Comment author: Kawoomba 14 January 2013 04:07:00PM 1 point [-]

My comment applies just the same, whether you spell god God, G_d, GOD or in some other manner: You can believe such a being exists (making you a theist) without following its moral codex or whatever commands it levies on you. Doesn't make you an atheist.

Comment author: BerryPick6 15 January 2013 06:11:30PM *  2 points [-]

Although, if you believe it always tells the truth, then you should follow whatever counterintuitive claim it makes about your own preferences and values, no? So if God were to tell you that sacrificing your son is what CEV_(Kawoomba) would do, would you do it?

Comment author: Kawoomba 15 January 2013 06:30:33PM 2 points [-]

I have a certain probability I ascribe to the belief that god always tells the truth, let's say this is very high.

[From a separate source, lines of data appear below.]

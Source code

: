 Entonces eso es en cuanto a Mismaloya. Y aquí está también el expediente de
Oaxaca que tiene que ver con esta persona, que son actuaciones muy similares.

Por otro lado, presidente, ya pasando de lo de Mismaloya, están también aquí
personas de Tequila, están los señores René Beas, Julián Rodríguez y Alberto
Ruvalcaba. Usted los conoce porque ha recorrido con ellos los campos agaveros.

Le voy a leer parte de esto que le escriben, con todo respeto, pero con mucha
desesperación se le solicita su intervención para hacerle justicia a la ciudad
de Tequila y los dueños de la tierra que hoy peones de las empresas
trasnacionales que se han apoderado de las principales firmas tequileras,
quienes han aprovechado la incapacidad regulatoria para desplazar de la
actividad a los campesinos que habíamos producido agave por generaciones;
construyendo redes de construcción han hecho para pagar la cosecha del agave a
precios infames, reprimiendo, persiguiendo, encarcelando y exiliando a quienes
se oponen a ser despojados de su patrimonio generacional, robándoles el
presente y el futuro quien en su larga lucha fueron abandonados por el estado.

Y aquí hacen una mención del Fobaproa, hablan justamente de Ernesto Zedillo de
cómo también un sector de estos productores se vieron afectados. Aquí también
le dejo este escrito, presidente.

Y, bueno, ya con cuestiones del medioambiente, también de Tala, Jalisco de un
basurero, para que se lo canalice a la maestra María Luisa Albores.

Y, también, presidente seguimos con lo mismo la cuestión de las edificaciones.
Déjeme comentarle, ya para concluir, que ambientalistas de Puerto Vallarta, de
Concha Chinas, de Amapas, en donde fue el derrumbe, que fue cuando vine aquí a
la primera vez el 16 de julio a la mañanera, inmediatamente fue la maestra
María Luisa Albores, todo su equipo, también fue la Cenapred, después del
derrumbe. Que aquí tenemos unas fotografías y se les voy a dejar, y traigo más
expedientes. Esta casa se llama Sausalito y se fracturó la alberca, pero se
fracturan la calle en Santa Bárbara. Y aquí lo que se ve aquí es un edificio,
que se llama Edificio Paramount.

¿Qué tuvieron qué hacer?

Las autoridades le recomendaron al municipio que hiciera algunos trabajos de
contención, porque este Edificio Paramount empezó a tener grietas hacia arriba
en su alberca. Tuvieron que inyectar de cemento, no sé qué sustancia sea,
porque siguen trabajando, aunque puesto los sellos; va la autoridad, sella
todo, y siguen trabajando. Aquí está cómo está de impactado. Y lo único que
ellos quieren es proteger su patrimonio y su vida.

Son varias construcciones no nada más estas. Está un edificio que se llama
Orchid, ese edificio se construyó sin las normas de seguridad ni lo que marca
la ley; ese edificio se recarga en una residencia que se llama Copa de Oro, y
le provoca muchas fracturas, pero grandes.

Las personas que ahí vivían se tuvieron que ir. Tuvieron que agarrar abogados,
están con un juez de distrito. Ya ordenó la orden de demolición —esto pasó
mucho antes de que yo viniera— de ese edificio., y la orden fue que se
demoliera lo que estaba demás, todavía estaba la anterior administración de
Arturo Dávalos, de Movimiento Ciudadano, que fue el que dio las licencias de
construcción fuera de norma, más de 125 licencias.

I also have a certain probability with which I believe that CEV_(Kawoomba) contained such a command. This is negligible because (from the definition) it certainly doesn't fit with "were more the [man] [I] wished [I] were".

However, we can lay that argument (evening out between a high and a very low probability) aside, there's a more important one:

The point is that my values are not CEV_(Kawoomba), which is a concept that may make sense for an AI to feed with, or even to personally aspire to, but is not self-evidently a concept we should unequivocally aspire to. In a conflict between my values and some "optimized" (in whatever way) values that I do not currently have but that may be based on my current values, guess which ones win out? (My current ones.)

That aside, there is no way that the very foundation of my values could be turned topsy turvy and still fit with CEV's mandate of "being the person I want to be".